Но сначала нужно было пойти на второе собрание по рассмотрению вопроса о работе Мармеладова. Это собрание сыграло решающую роль в судьбе Мармеладова, да и для нашего рассказа куда как немаловажную.
Глава седьмая
Гензель и Гретель
Когда И. Ти. и Ханс прибыли в офис Hörnerträger'а, телефоны уже вовсю звонили. Как обычно, они слегка опоздали – генетически обусловленный недостаток, который вызывал неизменное раздражение заведующего отделением, понятия не имевшего о генетике. Над кожаным креслом заведующего висели впечатляющего размера оленьи рога.
Каждый был занят своим делом: Пристойле принимал факсы, аккуратно отрезая их ножницами, фрау Фрейлин принимала телефонные звонки, делая пометки у себя в блокноте. Hörnerträger, Хельвина и Икота прослушивали звонки по громкой связи, причем Hörnerträger с Хельвиной делали пометки, а Икота просто сидел и слушал. Салли и Жан-Жак Калин у компьютера распечатывали сообщения, приходившие по электронной почте, и тоже отвечали на звонки.

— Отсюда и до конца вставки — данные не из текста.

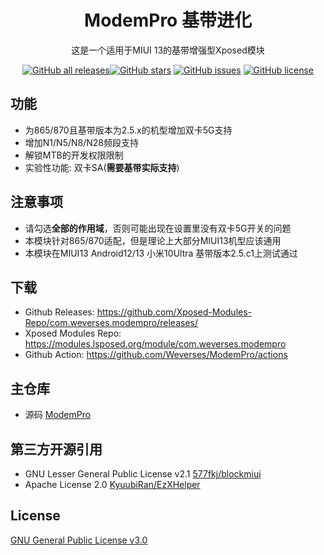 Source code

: <div align="center">

# ModemPro 基带进化

这是一个适用于MIUI 13的基带增强型Xposed模块

<a href="https://github.com/Xposed-Modules-Repo/com.weverses.modempro/releases"><img alt="GitHub all releases" src="https://img.shields.io/github/downloads/Xposed-Modules-Repo/com.weverses.modempro/total?label=Downloads"><a href="https://github.com/Weverses/ModemPro/stargazers"><img alt="GitHub stars" src="https://img.shields.io/github/stars/Weverses/ModemPro"></a> <a href="https://github.com/Weverses/ModemPro/issues"><img alt="GitHub issues" src="https://img.shields.io/github/issues/Weverses/ModemPro"></a> <a href="https://github.com/Weverses/ModemPro/blob/main/LICENSE"><img alt="GitHub license" src="https://img.shields.io/github/license/Weverses/ModemPro"></a>

</div>

## 功能

- 为865/870且基带版本为2.5.x的机型增加双卡5G支持
- 增加N1/N5/N8/N28频段支持
- 解锁MTB的开发权限限制
- 实验性功能: 双卡SA(<b>需要基带实际支持</b>)

## 注意事项

- 请勾选<b>全部的作用域</b>，否则可能出现在设置里没有双卡5G开关的问题
- 本模块针对865/870适配，但是理论上大部分MIUI13机型应该通用
- 本模块在MIUI13 Android12/13 小米10Ultra 基带版本2.5.c1上测试通过

## 下载
- Github Releases: https://github.com/Xposed-Modules-Repo/com.weverses.modempro/releases/
- Xposed Modules Repo: https://modules.lsposed.org/module/com.weverses.modempro
- Github Action: https://github.com/Weverses/ModemPro/actions

## 主仓库
- 源码
[ModemPro](https://github.com/Weverses/ModemPro)


## 第三方开源引用
- GNU Lesser General Public License v2.1
[577fkj/blockmiui](https://github.com/577fkj/blockmiui)  
- Apache License 2.0
[KyuubiRan/EzXHelper](https://github.com/KyuubiRan/EzXHelper)  

## License
[GNU General Public License v3.0](https://github.com/Weverses/ModemPro/blob/main/LICENSE)
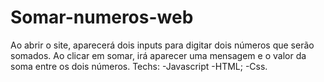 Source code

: # Somar-numeros-web
Ao abrir o site, aparecerá dois inputs para digitar dois números que serão somados. Ao clicar em somar, irá aparecer uma mensagem e o valor da soma entre os dois números.
Techs:
-Javascript
-HTML;
-Css.
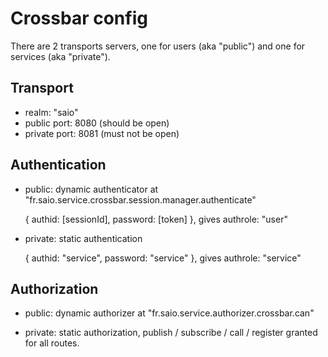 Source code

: Crossbar config
===============
There are 2 transports servers, one for users (aka "public") and one for services (aka "private").

Transport
---------

* realm: "saio"
* public port: 8080 (should be open)
* private port: 8081 (must not be open)

Authentication
--------------

* public: dynamic authenticator at "fr.saio.service.crossbar.session.manager.authenticate"

	{ authid: [sessionId], password: [token] }, gives authrole: "user"

* private: static authentication

	{ authid: "service", password: "service" }, gives authrole: "service"

Authorization
-------------

* public: dynamic authorizer at "fr.saio.service.authorizer.crossbar.can"

* private: static authorization, publish / subscribe / call / register granted for all routes.
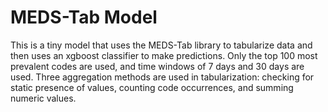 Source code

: # MEDS-Tab Model

This is a tiny model that uses the MEDS-Tab library to tabularize data and then uses an xgboost classifier to make
predictions. Only the top 100 most prevalent codes are used, and time windows of 7 days and 30 days are used. Three aggregation methods are used in tabularization: checking for static presence of values, counting code occurrences, and summing numeric values.
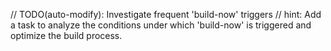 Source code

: // TODO(auto-modify): Investigate frequent 'build-now' triggers
// hint: Add a task to analyze the conditions under which 'build-now' is triggered and optimize the build process.

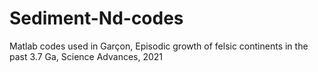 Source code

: # Sediment-Nd-codes
Matlab codes used in Garçon, Episodic growth of felsic continents in the past 3.7 Ga, Science Advances, 2021
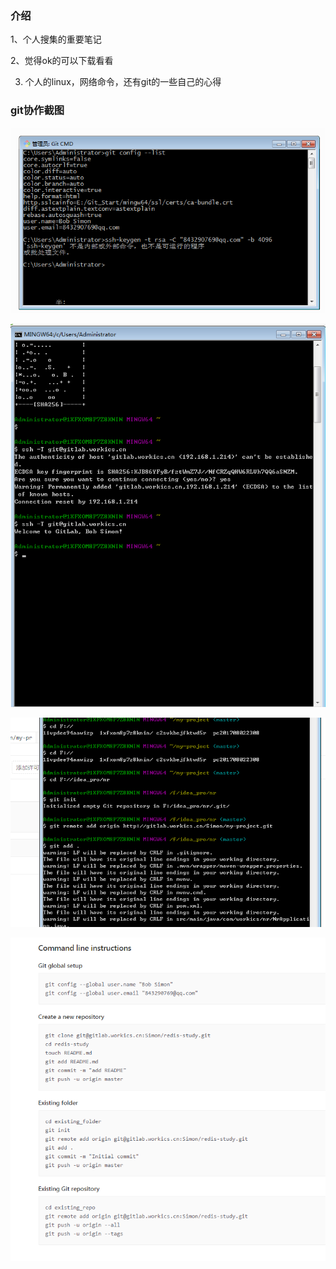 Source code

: 
### 介绍

1、个人搜集的重要笔记

2、觉得ok的可以下载看看 

3. 个人的linux，网络命令，还有git的一些自己的心得


### git协作截图

 ![截图1](/git/git1.png "截图1")
 
 ![截图2](/git/git2.png "截图2")
 
 ![截图3](/git/git3.png "截图3")

 ![截图4](/git/git-yanshi.png "截图4") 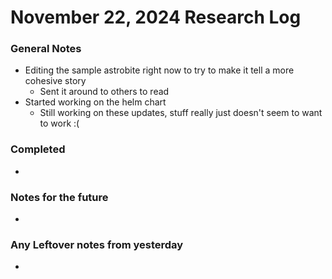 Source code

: # November 22, 2024 Research Log
### General Notes
* Editing the sample astrobite right now to try to make it tell a more cohesive story
  * Sent it around to others to read
* Started working on the helm chart
  * Still working on these updates, stuff really just doesn't seem to want to work :(

### Completed
* 

### Notes for the future
* 

### Any Leftover notes from yesterday
* 
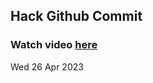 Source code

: 
 ## Hack Github Commit 
 ### Watch video <a href="https://www.youtube.com">here</a> 
 Wed 26 Apr 2023 
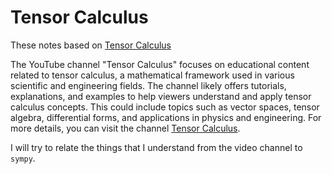 # Tensor Calculus

These notes based on [Tensor Calculus][]

The YouTube channel "Tensor Calculus" focuses on educational content 
related to tensor calculus, a mathematical framework used in various 
scientific and engineering fields. The channel likely offers tutorials, 
explanations, and examples to help viewers understand and apply tensor calculus concepts. This could include topics such as vector spaces, tensor algebra, 
differential forms, and applications in physics and engineering. For more details, you can visit the channel [Tensor Calculus][].

I will try to relate the things that I understand from the video channel 
to `sympy`.

[Tensor Calculus]:https://youtube.com/@tensorcalculus822?si=W1jcHFMB7topS492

Специально для Мармеладова, который славился тем, что строго ставил оценки, Hörnerträger придумал новую, основанную на последних достижениях технического прогресса методику оценки профессиональных качеств. Суть ее заключалась в том, что выбиралось сто случайных имен из числа настоящих или бывших студентов Мармеладова, которым отправлялось письмо с просьбой позвонить, послать письмо по электронной почте или отправить факс, в котором бы высказывалось мнение о преподавательских качествах Мармеладова, с тем чтобы оценить дальнейшие возможности его преподавания в колледже. Опрос должен был продолжаться от 15:00 до 16:00. Разумеется, гарантировалась полная анонимность. Уже в половине третьего телефоны начали звонить, и все преподаватели (за исключением Ханса и И. Ти.) были на местах. Hörnerträger указал опоздавшим кресла в противоположных углах кабинета (его обычная тактика – разделяй и властвуй). И. Ти. и Ханс послушно заняли указанные места и подключились к выслушиванию жалоб, доносящихся из динамиков. Динамики эти вообще служили украшением кабинета, ибо сделаны были в виде фигурок Гензеля и Гретель. Они улыбались с полки, словно счастливы были выбраться из темного леса и очутиться в безопасном мире пластмассы. Гензель говорил более толстым голосом, тогда как Гретель скорее пищала.
– Он считает, что русский – это единственный предмет, – жаловалась Гретель, – он не понимает, что у нас еще пять других. Не все хотят учить иностранный язык. Он не понимает этого. А потом он еще мечет громы и молнии из-за того, что мы не соответствуем его безумным ожиданиям.
– Доводилось ли вам слышать или быть свидетелем тому, что он вел себя на занятиях неподобающим образом? – Хельвина пыталась записывать как можно быстрее.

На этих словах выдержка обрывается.